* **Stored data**
┌──

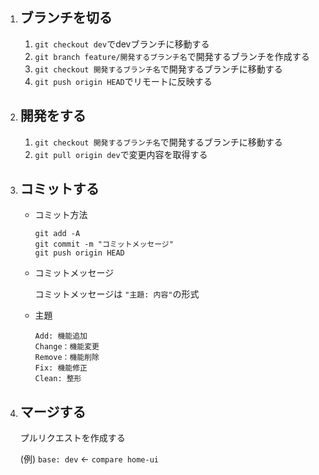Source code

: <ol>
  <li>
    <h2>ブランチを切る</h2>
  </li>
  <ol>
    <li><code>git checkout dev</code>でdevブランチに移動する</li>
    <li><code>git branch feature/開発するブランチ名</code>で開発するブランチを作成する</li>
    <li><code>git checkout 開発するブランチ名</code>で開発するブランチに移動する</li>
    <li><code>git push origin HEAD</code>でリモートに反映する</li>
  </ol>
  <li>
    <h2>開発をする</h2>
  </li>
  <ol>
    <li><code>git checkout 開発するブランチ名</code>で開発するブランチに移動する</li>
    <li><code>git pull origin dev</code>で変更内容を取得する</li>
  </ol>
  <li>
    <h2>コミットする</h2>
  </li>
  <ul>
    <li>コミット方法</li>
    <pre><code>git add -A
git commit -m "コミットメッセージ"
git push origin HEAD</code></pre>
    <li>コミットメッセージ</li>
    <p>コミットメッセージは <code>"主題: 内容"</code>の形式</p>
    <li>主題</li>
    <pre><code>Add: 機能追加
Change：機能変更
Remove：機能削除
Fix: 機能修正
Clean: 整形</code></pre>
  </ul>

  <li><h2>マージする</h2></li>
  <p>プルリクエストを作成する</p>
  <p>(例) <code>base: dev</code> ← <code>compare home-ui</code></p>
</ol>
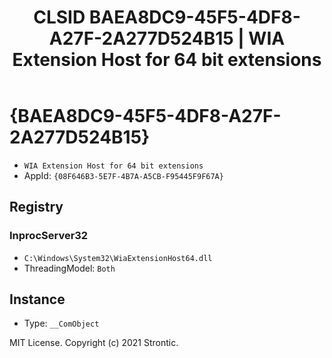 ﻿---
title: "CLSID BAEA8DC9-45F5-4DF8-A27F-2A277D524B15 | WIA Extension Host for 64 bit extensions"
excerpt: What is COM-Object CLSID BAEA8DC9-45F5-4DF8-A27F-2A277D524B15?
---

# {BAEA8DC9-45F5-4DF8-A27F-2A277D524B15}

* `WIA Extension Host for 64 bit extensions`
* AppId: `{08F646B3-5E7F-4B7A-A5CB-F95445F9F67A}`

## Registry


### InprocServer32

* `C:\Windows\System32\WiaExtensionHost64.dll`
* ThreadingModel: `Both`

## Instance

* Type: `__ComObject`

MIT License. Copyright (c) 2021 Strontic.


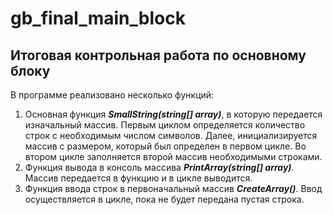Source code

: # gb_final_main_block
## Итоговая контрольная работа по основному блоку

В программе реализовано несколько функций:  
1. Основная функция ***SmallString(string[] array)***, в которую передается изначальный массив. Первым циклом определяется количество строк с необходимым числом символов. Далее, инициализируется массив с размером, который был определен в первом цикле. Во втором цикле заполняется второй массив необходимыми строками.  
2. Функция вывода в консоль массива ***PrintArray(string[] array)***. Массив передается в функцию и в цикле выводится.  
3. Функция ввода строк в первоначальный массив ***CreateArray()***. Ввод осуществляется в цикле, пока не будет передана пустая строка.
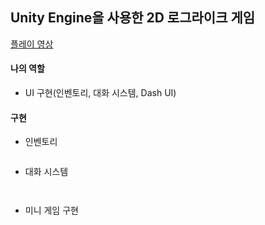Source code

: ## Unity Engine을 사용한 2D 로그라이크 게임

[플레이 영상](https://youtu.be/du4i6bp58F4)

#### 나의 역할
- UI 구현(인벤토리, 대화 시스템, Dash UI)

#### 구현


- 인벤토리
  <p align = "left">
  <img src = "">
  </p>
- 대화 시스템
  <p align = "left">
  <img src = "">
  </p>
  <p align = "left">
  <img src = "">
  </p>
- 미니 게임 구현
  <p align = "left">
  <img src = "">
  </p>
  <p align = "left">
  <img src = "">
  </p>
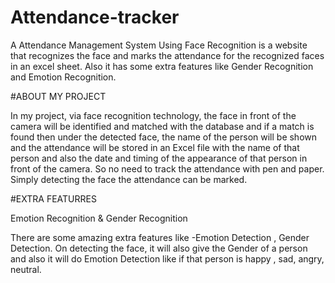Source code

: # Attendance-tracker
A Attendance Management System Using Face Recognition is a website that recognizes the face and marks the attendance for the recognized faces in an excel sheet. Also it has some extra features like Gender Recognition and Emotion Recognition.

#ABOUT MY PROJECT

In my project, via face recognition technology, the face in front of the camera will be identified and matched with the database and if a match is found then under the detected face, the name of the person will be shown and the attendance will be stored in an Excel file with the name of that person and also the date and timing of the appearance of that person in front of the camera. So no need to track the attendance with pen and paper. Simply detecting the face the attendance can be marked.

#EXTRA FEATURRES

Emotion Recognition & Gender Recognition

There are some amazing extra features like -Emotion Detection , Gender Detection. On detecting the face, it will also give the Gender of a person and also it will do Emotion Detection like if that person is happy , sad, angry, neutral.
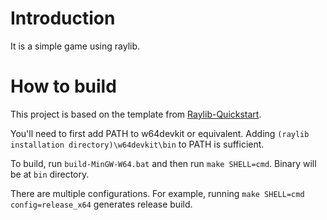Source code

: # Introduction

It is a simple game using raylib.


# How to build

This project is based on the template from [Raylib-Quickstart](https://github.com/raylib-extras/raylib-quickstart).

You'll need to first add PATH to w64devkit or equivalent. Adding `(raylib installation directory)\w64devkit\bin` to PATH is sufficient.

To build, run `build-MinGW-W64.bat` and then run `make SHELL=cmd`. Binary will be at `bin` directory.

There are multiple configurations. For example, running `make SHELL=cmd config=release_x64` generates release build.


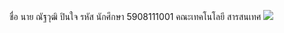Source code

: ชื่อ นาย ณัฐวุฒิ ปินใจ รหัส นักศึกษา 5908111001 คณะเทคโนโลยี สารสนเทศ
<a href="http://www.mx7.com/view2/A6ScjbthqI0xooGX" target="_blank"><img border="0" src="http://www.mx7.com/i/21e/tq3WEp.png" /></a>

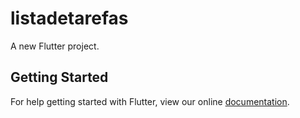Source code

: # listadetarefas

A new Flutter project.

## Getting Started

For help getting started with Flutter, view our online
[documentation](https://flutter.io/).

└──

* **Task**
Each entry above needs to be restated without a single word changed; skip the images.

* **Reply to the task**
Source code

: <ol>
  <li>
    <h2>ブランチを切る</h2>
  </li>
  <ol>
    <li><code>git checkout dev</code>でdevブランチに移動する</li>
    <li><code>git branch feature/開発するブランチ名</code>で開発するブランチを作成する</li>
    <li><code>git checkout 開発するブランチ名</code>で開発するブランチに移動する</li>
    <li><code>git push origin HEAD</code>でリモートに反映する</li>
  </ol>
  <li>
    <h2>開発をする</h2>
  </li>
  <ol>
    <li><code>git checkout 開発するブランチ名</code>で開発するブランチに移動する</li>
    <li><code>git pull origin dev</code>で変更内容を取得する</li>
  </ol>
  <li>
    <h2>コミットする</h2>
  </li>
  <ul>
    <li>コミット方法</li>
    <pre><code>git add -A
git commit -m "コミットメッセージ"
git push origin HEAD</code></pre>
    <li>コミットメッセージ</li>
    <p>コミットメッセージは <code>"主題: 内容"</code>の形式</p>
    <li>主題</li>
    <pre><code>Add: 機能追加
Change：機能変更
Remove：機能削除
Fix: 機能修正
Clean: 整形</code></pre>
  </ul>

  <li><h2>マージする</h2></li>
  <p>プルリクエストを作成する</p>
  <p>(例) <code>base: dev</code> ← <code>compare home-ui</code></p>
</ol>
 ﻿---
title: "CLSID BAEA8DC9-45F5-4DF8-A27F-2A277D524B15 | WIA Extension Host for 64 bit extensions"
excerpt: What is COM-Object CLSID BAEA8DC9-45F5-4DF8-A27F-2A277D524B15?
---

# {BAEA8DC9-45F5-4DF8-A27F-2A277D524B15}

* `WIA Extension Host for 64 bit extensions`
* AppId: `{08F646B3-5E7F-4B7A-A5CB-F95445F9F67A}`

## Registry


### InprocServer32

* `C:\Windows\System32\WiaExtensionHost64.dll`
* ThreadingModel: `Both`

## Instance

* Type: `__ComObject`

MIT License. Copyright (c) 2021 Strontic.


Source code

: # gb_final_main_block
## Итоговая контрольная работа по основному блоку

В программе реализовано несколько функций:  
1. Основная функция ***SmallString(string[] array)***, в которую передается изначальный массив. Первым циклом определяется количество строк с необходимым числом символов. Далее, инициализируется массив с размером, который был определен в первом цикле. Во втором цикле заполняется второй массив необходимыми строками.  
2. Функция вывода в консоль массива ***PrintArray(string[] array)***. Массив передается в функцию и в цикле выводится.  
3. Функция ввода строк в первоначальный массив ***CreateArray()***. Ввод осуществляется в цикле, пока не будет передана пустая строка.
Source code

: ## Unity Engine을 사용한 2D 로그라이크 게임

[플레이 영상](https://youtu.be/du4i6bp58F4)

#### 나의 역할
- UI 구현(인벤토리, 대화 시스템, Dash UI)

#### 구현


- 인벤토리
  <p align = "left">
  <img src = "">
  </p>
- 대화 시스템
  <p align = "left">
  <img src = "">
  </p>
  <p align = "left">
  <img src = "">
  </p>
- 미니 게임 구현
  <p align = "left">
  <img src = "">
  </p>
  <p align = "left">
  <img src = "">
  </p>
Source code

: # Attendance-tracker
A Attendance Management System Using Face Recognition is a website that recognizes the face and marks the attendance for the recognized faces in an excel sheet. Also it has some extra features like Gender Recognition and Emotion Recognition.

#ABOUT MY PROJECT

In my project, via face recognition technology, the face in front of the camera will be identified and matched with the database and if a match is found then under the detected face, the name of the person will be shown and the attendance will be stored in an Excel file with the name of that person and also the date and timing of the appearance of that person in front of the camera. So no need to track the attendance with pen and paper. Simply detecting the face the attendance can be marked.

#EXTRA FEATURRES

Emotion Recognition & Gender Recognition

There are some amazing extra features like -Emotion Detection , Gender Detection. On detecting the face, it will also give the Gender of a person and also it will do Emotion Detection like if that person is happy , sad, angry, neutral.
Source code

: # Introduction

It is a simple game using raylib.


# How to build

This project is based on the template from [Raylib-Quickstart](https://github.com/raylib-extras/raylib-quickstart).

You'll need to first add PATH to w64devkit or equivalent. Adding `(raylib installation directory)\w64devkit\bin` to PATH is sufficient.

To build, run `build-MinGW-W64.bat` and then run `make SHELL=cmd`. Binary will be at `bin` directory.

There are multiple configurations. For example, running `make SHELL=cmd config=release_x64` generates release build.


Source code

: ชื่อ นาย ณัฐวุฒิ ปินใจ รหัส นักศึกษา 5908111001 คณะเทคโนโลยี สารสนเทศ
<a href="http://www.mx7.com/view2/A6ScjbthqI0xooGX" target="_blank"><img border="0" src="http://www.mx7.com/i/21e/tq3WEp.png" /></a>

Source code

: # listadetarefas

A new Flutter project.

## Getting Started

For help getting started with Flutter, view our online
[documentation](https://flutter.io/).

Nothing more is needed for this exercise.